Amanas released him. The skirts of the women were soaked, and many townspeople were damp through and through. Most carried nothing more than a spindle and yarn, a household idol, a blanket—whatever objects they had been able to reach before the wrath of Marine
us surged into their homes. They would have few valuables, and precious little sustenance.
Weaving through the crowds, he searched for his son, his crewmen, anyone he recognized, but the chaotic scene impeded his efforts. He switched to a different tactic, hastening back to the courtyard where he found Diripadu instructing his steward to keep the displaced people out of his vineyards.
Amanas interrupted, “Let me onto your roof. The flood’s coming fast. You’ll need advance warning.” He knew precisely what excuse to give, after having observed his host. Diripadu welcomed those who could provide favors.

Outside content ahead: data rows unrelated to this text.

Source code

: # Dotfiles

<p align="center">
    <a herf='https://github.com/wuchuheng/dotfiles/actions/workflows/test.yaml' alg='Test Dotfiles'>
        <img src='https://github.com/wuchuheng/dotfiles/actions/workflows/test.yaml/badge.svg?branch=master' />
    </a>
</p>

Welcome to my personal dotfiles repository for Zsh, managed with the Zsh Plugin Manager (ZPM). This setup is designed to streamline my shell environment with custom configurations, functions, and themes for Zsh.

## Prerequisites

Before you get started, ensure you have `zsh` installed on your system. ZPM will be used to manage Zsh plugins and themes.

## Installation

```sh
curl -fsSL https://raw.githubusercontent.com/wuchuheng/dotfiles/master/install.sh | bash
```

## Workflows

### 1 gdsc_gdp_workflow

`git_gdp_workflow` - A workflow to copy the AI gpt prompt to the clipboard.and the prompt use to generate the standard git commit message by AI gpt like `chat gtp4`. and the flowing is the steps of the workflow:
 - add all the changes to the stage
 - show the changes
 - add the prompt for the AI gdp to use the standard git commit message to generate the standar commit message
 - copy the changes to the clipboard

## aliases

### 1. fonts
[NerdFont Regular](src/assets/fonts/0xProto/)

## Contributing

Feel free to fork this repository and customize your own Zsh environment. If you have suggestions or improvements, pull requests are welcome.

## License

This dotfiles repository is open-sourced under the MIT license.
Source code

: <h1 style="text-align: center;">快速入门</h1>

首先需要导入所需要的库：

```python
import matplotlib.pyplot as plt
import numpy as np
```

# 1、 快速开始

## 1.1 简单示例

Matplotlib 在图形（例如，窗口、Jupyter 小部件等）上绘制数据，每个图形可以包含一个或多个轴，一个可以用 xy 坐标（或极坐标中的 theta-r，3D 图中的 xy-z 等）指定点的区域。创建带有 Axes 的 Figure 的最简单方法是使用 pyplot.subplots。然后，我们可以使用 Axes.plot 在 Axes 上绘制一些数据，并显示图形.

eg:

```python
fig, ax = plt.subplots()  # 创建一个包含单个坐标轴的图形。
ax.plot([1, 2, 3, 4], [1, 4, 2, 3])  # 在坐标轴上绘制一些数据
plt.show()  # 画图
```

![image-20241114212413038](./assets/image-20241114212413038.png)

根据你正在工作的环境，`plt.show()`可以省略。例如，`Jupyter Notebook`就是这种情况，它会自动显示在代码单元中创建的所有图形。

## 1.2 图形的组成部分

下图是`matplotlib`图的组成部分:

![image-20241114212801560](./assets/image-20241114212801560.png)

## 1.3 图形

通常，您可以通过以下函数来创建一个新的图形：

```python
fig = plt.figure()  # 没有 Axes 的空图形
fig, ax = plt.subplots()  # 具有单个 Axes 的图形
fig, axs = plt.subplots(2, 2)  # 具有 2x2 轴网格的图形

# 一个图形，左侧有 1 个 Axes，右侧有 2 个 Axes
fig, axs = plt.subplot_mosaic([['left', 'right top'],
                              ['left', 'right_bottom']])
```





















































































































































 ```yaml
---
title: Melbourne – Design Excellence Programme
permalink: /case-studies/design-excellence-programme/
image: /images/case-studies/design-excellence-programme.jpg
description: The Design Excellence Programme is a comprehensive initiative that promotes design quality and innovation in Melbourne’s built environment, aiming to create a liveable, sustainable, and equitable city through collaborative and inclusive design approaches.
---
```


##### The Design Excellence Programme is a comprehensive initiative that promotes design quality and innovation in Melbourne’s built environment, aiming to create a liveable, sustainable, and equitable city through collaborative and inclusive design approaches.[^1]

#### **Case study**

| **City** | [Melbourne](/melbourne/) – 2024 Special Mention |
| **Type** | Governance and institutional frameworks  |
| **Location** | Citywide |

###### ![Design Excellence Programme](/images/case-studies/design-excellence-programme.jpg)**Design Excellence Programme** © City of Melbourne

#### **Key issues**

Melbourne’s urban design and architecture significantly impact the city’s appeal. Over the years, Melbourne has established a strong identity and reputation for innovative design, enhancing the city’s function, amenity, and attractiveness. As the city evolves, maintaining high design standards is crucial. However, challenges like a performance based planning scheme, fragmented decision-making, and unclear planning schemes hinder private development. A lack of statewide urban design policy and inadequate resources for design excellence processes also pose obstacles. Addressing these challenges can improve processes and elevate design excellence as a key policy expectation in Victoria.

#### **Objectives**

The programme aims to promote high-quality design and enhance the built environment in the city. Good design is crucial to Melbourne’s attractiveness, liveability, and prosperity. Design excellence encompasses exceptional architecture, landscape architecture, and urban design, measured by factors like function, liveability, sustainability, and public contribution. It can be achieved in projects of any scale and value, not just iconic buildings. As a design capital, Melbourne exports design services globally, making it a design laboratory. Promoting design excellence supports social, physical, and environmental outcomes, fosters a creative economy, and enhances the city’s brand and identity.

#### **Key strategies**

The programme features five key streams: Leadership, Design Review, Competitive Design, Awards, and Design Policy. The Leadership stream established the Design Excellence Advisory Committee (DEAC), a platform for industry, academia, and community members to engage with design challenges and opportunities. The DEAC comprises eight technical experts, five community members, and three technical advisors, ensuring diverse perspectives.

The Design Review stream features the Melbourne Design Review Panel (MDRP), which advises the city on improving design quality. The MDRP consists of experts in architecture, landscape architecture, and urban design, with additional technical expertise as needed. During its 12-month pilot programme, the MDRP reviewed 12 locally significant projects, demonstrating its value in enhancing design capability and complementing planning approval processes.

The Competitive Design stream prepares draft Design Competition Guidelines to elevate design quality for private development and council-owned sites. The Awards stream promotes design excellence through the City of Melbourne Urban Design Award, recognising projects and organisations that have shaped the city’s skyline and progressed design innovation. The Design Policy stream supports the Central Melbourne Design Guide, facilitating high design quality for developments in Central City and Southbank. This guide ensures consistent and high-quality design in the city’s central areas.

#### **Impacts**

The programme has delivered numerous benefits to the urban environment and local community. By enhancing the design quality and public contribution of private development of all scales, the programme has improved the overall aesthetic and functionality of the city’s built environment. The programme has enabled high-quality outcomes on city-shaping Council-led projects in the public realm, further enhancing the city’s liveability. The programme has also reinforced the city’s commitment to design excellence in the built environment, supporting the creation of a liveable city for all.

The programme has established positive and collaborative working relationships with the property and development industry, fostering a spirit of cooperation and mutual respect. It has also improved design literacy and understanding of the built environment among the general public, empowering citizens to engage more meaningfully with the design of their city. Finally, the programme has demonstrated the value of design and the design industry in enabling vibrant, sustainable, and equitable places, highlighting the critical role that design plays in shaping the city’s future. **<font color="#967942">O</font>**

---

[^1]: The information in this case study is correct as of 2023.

It surprised Amanas, therefore, when the man proved reluctant. “The house could be unstable.”
“If your servants are willingly going in and out, then there’s no danger.” Amanas understood now. Diripadu did not want a stranger inside his house pawing among his possessions. “You have no idea how quickly and savagely the wrath of Marineus can strike. Just ask your neighbors how much they were able to save from their homes before they had to flee.”
That did the trick. Diripadu changed his mind about the vineyard, and ordered the steward to usher Amanas onto the roof. “Make sure you stay with our guest,” he added. “If Poteidan in his anger shakes the earth again, Captain Amanas may need your help getting to safety.”
Amanas mused mirthlessly as the steward led him away. The gods reserved a special punishment for those who failed to acknowledge the sacred spirit imbued in the laws of hospitality.
What he saw from the roof of the three-story house banished from his mind all ruminations of Diripadu’s stinginess. By now, he knew the harbor well enough to recognize what should have been there and was not. A mile distant, seawater was pouring into the waterfront district to engulf what had been storehouses, sailors’ hovels, the fish market, the custom offices. The flood surged onward, funneling waist-high through the narrow lanes, carrying with it boulders, uprooted trees, furniture, and chunks of buildings. There might even have been bodies tangled in that debris, but Amanas could not be certain, and refused to speculate on that macabre possibility while his son and crew were still unaccounted-for.